Re: [PATCH 0/7 v1] Speed up page cache truncation

Jan Kara <jack@xxxxxxx> · Thu, 12 Oct 2017 16:07:04 +0200

On Thu 12-10-17 08:24:01, Dave Chinner wrote:
> On Wed, Oct 11, 2017 at 11:06:13PM +0200, Jan Kara wrote:
> > On Wed 11-10-17 10:34:47, Dave Hansen wrote:
> > > On 10/11/2017 01:06 AM, Jan Kara wrote:
> > > >>> when rebasing our enterprise distro to a newer kernel (from 4.4 to 4.12) we
> > > >>> have noticed a regression in bonnie++ benchmark when deleting files.
> > > >>> Eventually we have tracked this down to a fact that page cache truncation got
> > > >>> slower by about 10%. There were both gains and losses in the above interval of
> > > >>> kernels but we have been able to identify that commit 83929372f629 "filemap:
> > > >>> prepare find and delete operations for huge pages" caused about 10% regression
> > > >>> on its own.
> > > >> It's odd that just checking if some pages are huge should be that
> > > >> expensive, but ok ..
> > > > Yeah, I was surprised as well but profiles were pretty clear on this - part
> > > > of the slowdown was caused by loads of page->_compound_head (PageTail()
> > > > and page_compound() use that) which we previously didn't have to load at
> > > > all, part was in hpage_nr_pages() function and its use.
> > > 
> > > Well, page->_compound_head is part of the same cacheline as the rest of
> > > the page, and the page is surely getting touched during truncation at
> > > _some_ point.  The hpage_nr_pages() might cause the cacheline to get
> > > loaded earlier than before, but I can't imagine that it's that expensive.
> > 
> > Then my intuition matches yours ;) but profiles disagree.
> 
> Do you get the same benefit across different filesystems?

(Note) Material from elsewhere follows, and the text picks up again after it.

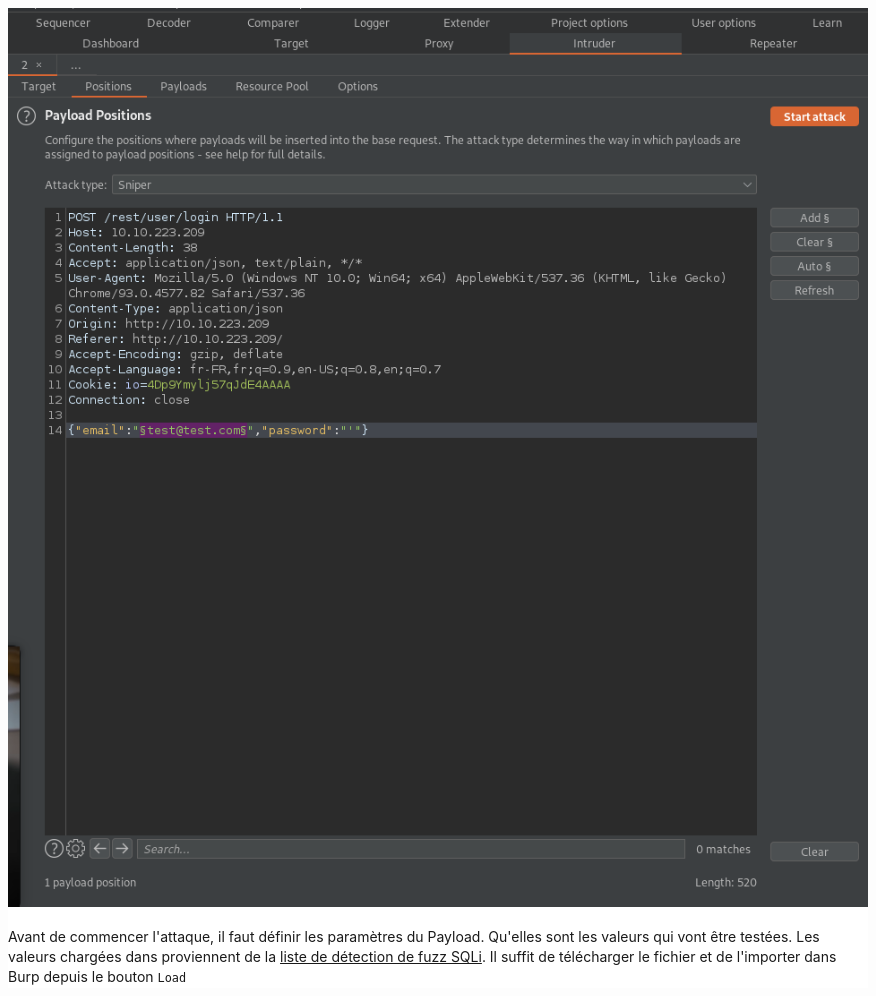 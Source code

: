 ![BurpSuite Intruder Position](./imgs/BurpSuite_IntruderPosition.png)

Avant de commencer l'attaque, il faut définir les paramètres du Payload. Qu'elles sont les valeurs qui vont être testées. Les valeurs chargées dans proviennent de la [liste de détection de fuzz SQLi](https://github.com/fuzzdb-project/fuzzdb/blob/master/attack/sql-injection/detect/xplatform.txt). Il suffit de télécharger le fichier et de l'importer dans Burp depuis le bouton `Load`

Mel has answered this already.

> > That being said
> > I'm not really expert in CPU microoptimizations and profiling so feel free
> > to gather perf profiles yourself before and after commit 83929372f629 and
> > get better explanation of where the cost is - I would be really curious
> > what you come up with because the explanation I have disagrees with my
> > intuition as well...
> 
> When I see this sort of stuff my immediate thought is "what is the
> change in the icache footprint of the hot codepath"? There's a
> few IO benchmarks (e.g. IOZone) that are l1/l2 cache footprint
> sensitive on XFS, and can see up to 10% differences in performance
> from kernel build to kernel build that have no code changes in the
> IO paths or l1/l2 dcache footprint.

Yeah, icache footprint could be part of the reason commit 83929372f629
makes things slower but it definitely isn't the only reason. I have
experimented with modifications of THP handling so that we can discern
normal and THP pages from just looking at page flags (currently we have to
look at both page flags and page->_compound_head) and it did bring about
half of the regression back. But in the end I've discarded that because
those changes were likely to slow down splitting of THPs significantly.

WRT build-to-build variance of the benchmark: I saw build-to-build variance
in the measured truncate times around 2% on that machine. So it is
not negligible but small enough so that I'm confident measured differences
are not just a noise...

								Honza
-- 
Jan Kara <jack@xxxxxxxx>
SUSE Labs, CR